Exercise: Your output should be an exact copy of the records, with no pictures in it.

Data listing:
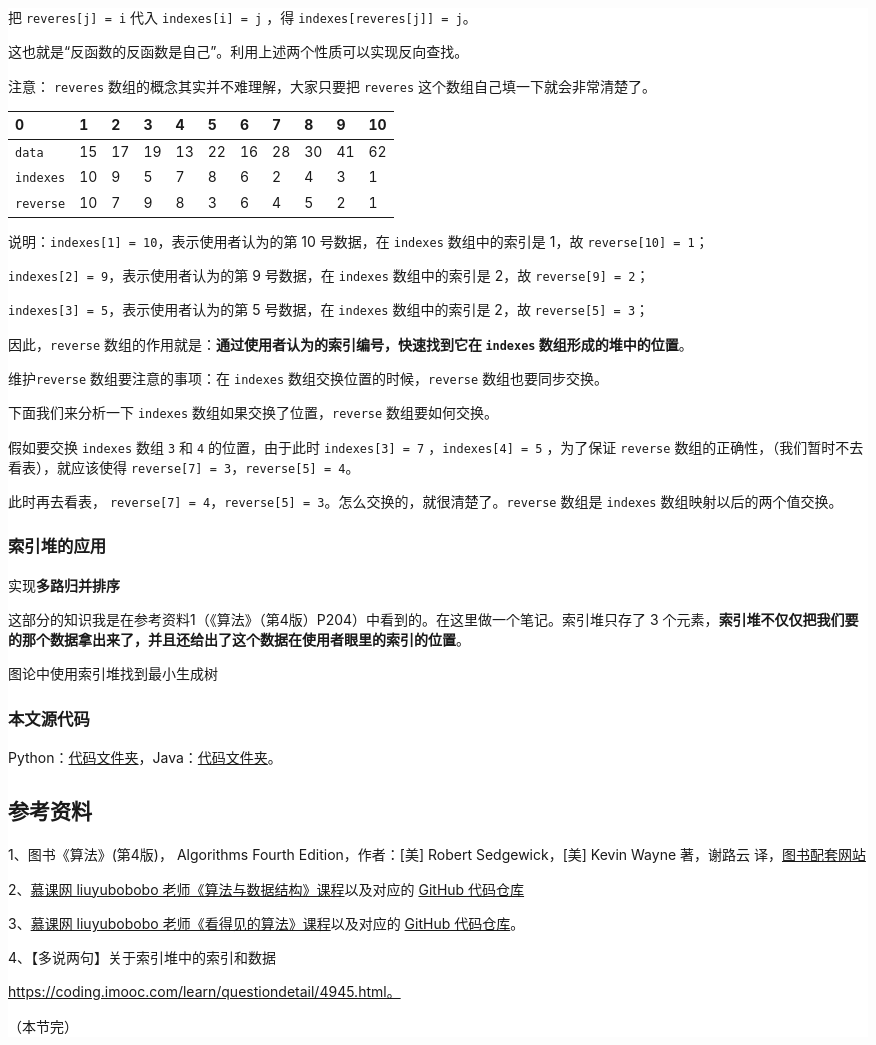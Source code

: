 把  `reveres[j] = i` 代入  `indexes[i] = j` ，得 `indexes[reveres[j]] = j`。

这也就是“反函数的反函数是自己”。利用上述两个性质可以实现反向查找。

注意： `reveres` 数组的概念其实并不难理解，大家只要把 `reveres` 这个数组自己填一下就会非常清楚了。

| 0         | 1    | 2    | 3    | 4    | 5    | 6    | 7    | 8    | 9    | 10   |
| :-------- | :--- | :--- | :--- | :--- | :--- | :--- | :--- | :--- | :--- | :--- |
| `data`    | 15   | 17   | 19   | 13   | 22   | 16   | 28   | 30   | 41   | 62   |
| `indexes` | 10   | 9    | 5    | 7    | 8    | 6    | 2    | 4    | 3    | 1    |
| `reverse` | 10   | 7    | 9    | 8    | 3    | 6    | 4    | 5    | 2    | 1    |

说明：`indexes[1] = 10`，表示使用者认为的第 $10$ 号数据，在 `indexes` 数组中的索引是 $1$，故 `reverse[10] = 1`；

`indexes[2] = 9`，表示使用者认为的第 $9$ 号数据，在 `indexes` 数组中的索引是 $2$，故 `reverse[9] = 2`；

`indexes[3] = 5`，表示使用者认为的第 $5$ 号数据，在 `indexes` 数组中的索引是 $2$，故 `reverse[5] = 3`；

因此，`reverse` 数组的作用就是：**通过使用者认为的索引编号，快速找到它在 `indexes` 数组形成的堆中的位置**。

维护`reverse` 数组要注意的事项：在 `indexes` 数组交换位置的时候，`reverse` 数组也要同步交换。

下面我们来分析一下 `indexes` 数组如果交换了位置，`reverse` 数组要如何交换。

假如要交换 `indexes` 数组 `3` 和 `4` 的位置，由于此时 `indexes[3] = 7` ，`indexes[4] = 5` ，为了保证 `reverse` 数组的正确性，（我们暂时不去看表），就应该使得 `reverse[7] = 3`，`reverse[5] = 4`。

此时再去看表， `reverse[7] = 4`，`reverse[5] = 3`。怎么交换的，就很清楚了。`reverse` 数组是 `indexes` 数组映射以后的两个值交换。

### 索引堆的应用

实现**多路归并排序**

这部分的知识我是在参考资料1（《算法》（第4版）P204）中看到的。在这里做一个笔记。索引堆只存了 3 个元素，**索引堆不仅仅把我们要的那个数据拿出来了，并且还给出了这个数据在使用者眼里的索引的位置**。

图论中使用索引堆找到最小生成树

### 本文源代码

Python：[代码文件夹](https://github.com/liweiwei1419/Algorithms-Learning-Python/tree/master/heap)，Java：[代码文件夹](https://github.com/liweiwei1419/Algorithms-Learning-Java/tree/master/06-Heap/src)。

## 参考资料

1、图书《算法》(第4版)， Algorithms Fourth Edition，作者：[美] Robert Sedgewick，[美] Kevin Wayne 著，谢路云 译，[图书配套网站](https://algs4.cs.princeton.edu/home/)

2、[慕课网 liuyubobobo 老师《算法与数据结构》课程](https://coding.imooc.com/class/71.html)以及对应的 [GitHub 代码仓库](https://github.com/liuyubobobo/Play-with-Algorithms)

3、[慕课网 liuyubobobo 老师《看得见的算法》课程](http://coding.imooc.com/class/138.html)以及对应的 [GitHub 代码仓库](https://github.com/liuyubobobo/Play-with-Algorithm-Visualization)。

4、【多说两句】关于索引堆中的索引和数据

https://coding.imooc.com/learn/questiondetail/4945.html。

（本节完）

Result of the task:
Source code

: 把  `reveres[j] = i` 代入  `indexes[i] = j` ，得 `indexes[reveres[j]] = j`。

这也就是“反函数的反函数是自己”。利用上述两个性质可以实现反向查找。

注意： `reveres` 数组的概念其实并不难理解，大家只要把 `reveres` 这个数组自己填一下就会非常清楚了。

| 0         | 1    | 2    | 3    | 4    | 5    | 6    | 7    | 8    | 9    | 10   |
| :-------- | :--- | :--- | :--- | :--- | :--- | :--- | :--- | :--- | :--- | :--- |
| `data`    | 15   | 17   | 19   | 13   | 22   | 16   | 28   | 30   | 41   | 62   |
| `indexes` | 10   | 9    | 5    | 7    | 8    | 6    | 2    | 4    | 3    | 1    |
| `reverse` | 10   | 7    | 9    | 8    | 3    | 6    | 4    | 5    | 2    | 1    |

说明：`indexes[1] = 10`，表示使用者认为的第 $10$ 号数据，在 `indexes` 数组中的索引是 $1$，故 `reverse[10] = 1`；

`indexes[2] = 9`，表示使用者认为的第 $9$ 号数据，在 `indexes` 数组中的索引是 $2$，故 `reverse[9] = 2`；

`indexes[3] = 5`，表示使用者认为的第 $5$ 号数据，在 `indexes` 数组中的索引是 $2$，故 `reverse[5] = 3`；

因此，`reverse` 数组的作用就是：**通过使用者认为的索引编号，快速找到它在 `indexes` 数组形成的堆中的位置**。

维护`reverse` 数组要注意的事项：在 `indexes` 数组交换位置的时候，`reverse` 数组也要同步交换。

下面我们来分析一下 `indexes` 数组如果交换了位置，`reverse` 数组要如何交换。

假如要交换 `indexes` 数组 `3` 和 `4` 的位置，由于此时 `indexes[3] = 7` ，`indexes[4] = 5` ，为了保证 `reverse` 数组的正确性，（我们暂时不去看表），就应该使得 `reverse[7] = 3`，`reverse[5] = 4`。

此时再去看表， `reverse[7] = 4`，`reverse[5] = 3`。怎么交换的，就很清楚了。`reverse` 数组是 `indexes` 数组映射以后的两个值交换。

### 索引堆的应用

实现**多路归并排序**

这部分的知识我是在参考资料1（《算法》（第4版）P204）中看到的。在这里做一个笔记。索引堆只存了 3 个元素，**索引堆不仅仅把我们要的那个数据拿出来了，并且还给出了这个数据在使用者眼里的索引的位置**。

图论中使用索引堆找到最小生成树

### 本文源代码

Python：[代码文件夹](https://github.com/liweiwei1419/Algorithms-Learning-Python/tree/master/heap)，Java：[代码文件夹](https://github.com/liweiwei1419/Algorithms-Learning-Java/tree/master/06-Heap/src)。

## 参考资料

1、图书《算法》(第4版)， Algorithms Fourth Edition，作者：[美] Robert Sedgewick，[美] Kevin Wayne 著，谢路云 译，[图书配套网站](https://algs4.cs.princeton.edu/home/)

2、[慕课网 liuyubobobo 老师《算法与数据结构》课程](https://coding.imooc.com/class/71.html)以及对应的 [GitHub 代码仓库](https://github.com/liuyubobobo/Play-with-Algorithms)

3、[慕课网 liuyubobobo 老师《看得见的算法》课程](http://coding.imooc.com/class/138.html)以及对应的 [GitHub 代码仓库](https://github.com/liuyubobobo/Play-with-Algorithm-Visualization)。

4、【多说两句】关于索引堆中的索引和数据

https://coding.imooc.com/learn/questiondetail/4945.html。

（本节完）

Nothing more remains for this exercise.